Moussaoui Abderrahmane, maître de conférences à l’IDEMEC d’Aix En Provence, rapporte que, selon Ibn Abdessalam Annaciri, Kenadsa était connue sous le nom de ‘La`wîna’. Et ce n’est qu’avec la venue du Saint Sidi M’hammed ben Bouziane que ce ksar changea de nom pour s’appeler désormais Kenadsa. Par Ahmed Messaoudi
Dans quelle mesure le lien phonétique qu’établit la mémoire locale entre le dialectal gandûz (élève) et Kenadsa , justifierait-il le sens que les habitants n’hésitent pas à donner au toponyme Kenadsa? Un pluriel, disent-ils, de gandûz (ganâdiza). Appuyant ses allégations par des références étymologiques puisées dans le monumental dictionnaire d’az-Zubaydî: Tâjal-`arûs, Merzak, quant à lui, estime vraisemblable que l’appellation Kenadsa soit en rapport avec la qualité de son illustre hôte, le saint Sîdî M’hammad ben Bouziane. Car en arabe classique, constate-t-il, qandasa et taqandasa, veulent dire faire acte de pénitence, et par extension, épouser la voie du taçawwuf. En nous attardant de la sorte sur un toponyme, nous ne voulons pas sacrifier à un quelconque rituel, ni céder à un simple plaisir d’érudition.

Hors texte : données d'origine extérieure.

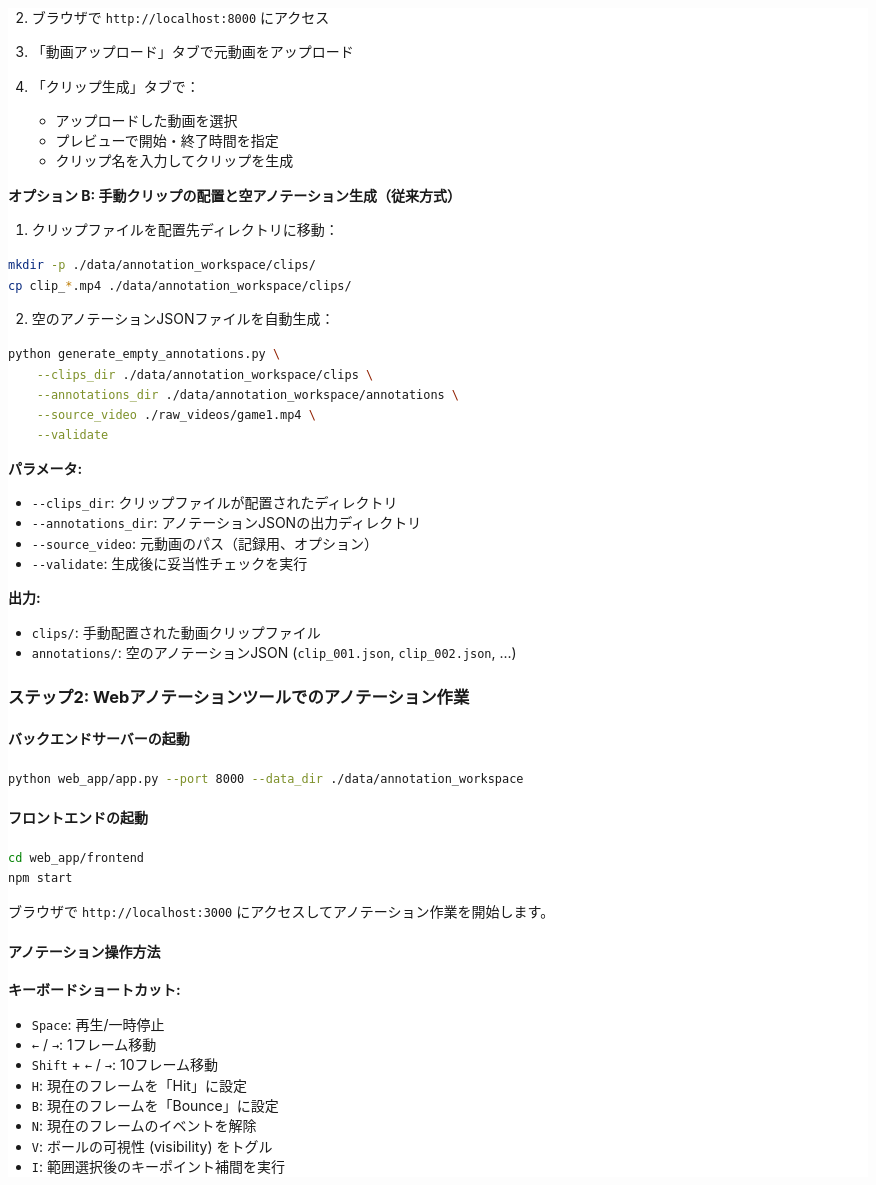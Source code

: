 2. ブラウザで `http://localhost:8000` にアクセス

3. 「動画アップロード」タブで元動画をアップロード

4. 「クリップ生成」タブで：
   - アップロードした動画を選択
   - プレビューで開始・終了時間を指定
   - クリップ名を入力してクリップを生成

**オプション B: 手動クリップの配置と空アノテーション生成（従来方式）**

1. クリップファイルを配置先ディレクトリに移動：
```bash
mkdir -p ./data/annotation_workspace/clips/
cp clip_*.mp4 ./data/annotation_workspace/clips/
```

2. 空のアノテーションJSONファイルを自動生成：
```bash
python generate_empty_annotations.py \
    --clips_dir ./data/annotation_workspace/clips \
    --annotations_dir ./data/annotation_workspace/annotations \
    --source_video ./raw_videos/game1.mp4 \
    --validate
```

**パラメータ:**
- `--clips_dir`: クリップファイルが配置されたディレクトリ
- `--annotations_dir`: アノテーションJSONの出力ディレクトリ
- `--source_video`: 元動画のパス（記録用、オプション）
- `--validate`: 生成後に妥当性チェックを実行

**出力:**
- `clips/`: 手動配置された動画クリップファイル
- `annotations/`: 空のアノテーションJSON (`clip_001.json`, `clip_002.json`, ...)

### ステップ2: Webアノテーションツールでのアノテーション作業

#### バックエンドサーバーの起動

```bash
python web_app/app.py --port 8000 --data_dir ./data/annotation_workspace
```

#### フロントエンドの起動

```bash
cd web_app/frontend
npm start
```

ブラウザで `http://localhost:3000` にアクセスしてアノテーション作業を開始します。

#### アノテーション操作方法

**キーボードショートカット:**
- `Space`: 再生/一時停止
- `←` / `→`: 1フレーム移動
- `Shift` + `←` / `→`: 10フレーム移動
- `H`: 現在のフレームを「Hit」に設定
- `B`: 現在のフレームを「Bounce」に設定
- `N`: 現在のフレームのイベントを解除
- `V`: ボールの可視性 (visibility) をトグル
- `I`: 範囲選択後のキーポイント補間を実行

La question est importante parce qu’elle révèle le changement fondamental dans la « fonction urbaine » principale, comme on aurait dit aujourd’hui. En effet, d’une simple étape caravanière, Kenadsa devient un foyer culturel structurant. A cette fonction principale, s’y adjoindront bientôt d’autres, économiques celles-là, pour faire du modeste ksar de départ, un centre relais incontournable. Ceci explique et justifie amplement l’avènement de ce toponyme qui particularisera le ksar, le tirant de l’anonymat où le reléguait une appellation si commune dans ces régions.
En effet, le toponyme ‘La`wîna’, petite source, n’a rien d’original dans une contrée où la rareté de l’eau élève celle-ci au rang de valeur sémiologique. C’est un nom… commun dans un pays où la toponymie est essentiellement hydraulique. ‘Ayn’ (source), ‘hâsî’ (puits), ‘wâd’ (rivière), précèdent souvent les noms des localités dans l’ensemble du Maghreb. Kenadsa devient alors ce nom propre qui désormais distingue une localité des autres. Comme tous les noms propres, il a pour fonction essentielle, de singulariser. C’est ainsi que notre localité, tout en obéissant aux invariants commandés par l’écosystème, se distingue, à beaucoup d’égards, du reste des ksour.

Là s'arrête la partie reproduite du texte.